Table 2.2: List of Variables for Data in Table 2.1

Variable Definition
Y Sale price of the house in thousands of dollars
X1 Taxes(local, county, school) in thousands of dollars
X2 Number of bathrooms
X3 Lot size(in thousands of square feet)
X4 Living space(in thousands of square feet)
X5 Number of garage stalls
X6 Number of rooms
X7 Number of bedrooms
X8 Age of the home(years)
X9 Number of fireplaces

Property Valuation: Scientific mass appraisal is a technique in which linear regression methods applied to the problem of property valuation. The objective in scientific mass appraisal is to predict the sale price of a home from selected physical characteristics of the building and taxes (local, school, county) paid on the building. Twenty-four observations were obtained from Multiple Listing (Vol. 87) for Erie, PA, which is designated as Area 12 in the directory.

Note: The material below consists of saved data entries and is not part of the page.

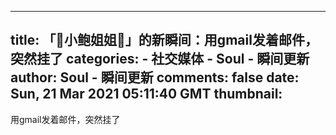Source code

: 
---
title: 「🎈小鲍姐姐🎈」的新瞬间：用gmail发着邮件，突然挂了
categories: 
    - 社交媒体
    - Soul - 瞬间更新
author: Soul - 瞬间更新
comments: false
date: Sun, 21 Mar 2021 05:11:40 GMT
thumbnail: 
---

<div>   
用gmail发着邮件，突然挂了  
</div>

These data (Table 2.1) were originally presented by Narula and Wellington (1977). The list of variables are given in Table 2.2. Answer the following questions, in each case justifying your answer by appropriate analyses.
In a fitted regression model that relates the sale price to taxes and building characteristics, would you include all the variables?
A veteran real estate agent has suggested that local taxes, number of rooms, and age of the house would adequately describe the sale price. Do you agree?
A real estate expert who was brought into the project reasoned as follows: The selling price of a home is determined by its desirability and this is certainly a function of the physical characteristic of the building. This overall assessment is reflected in the local taxes paid by the homeowner; consequently, the best predictor of sale price is the local taxes. The building characteristics are therefore redundant in a regression equation which includes local taxes. An equation that relates sales price solely to local taxes would be adequate. Examine this assertion by examining several models. Do you agree? Present what you consider to be the most adequate model or models for prediction sale price of homes in Erie, PA.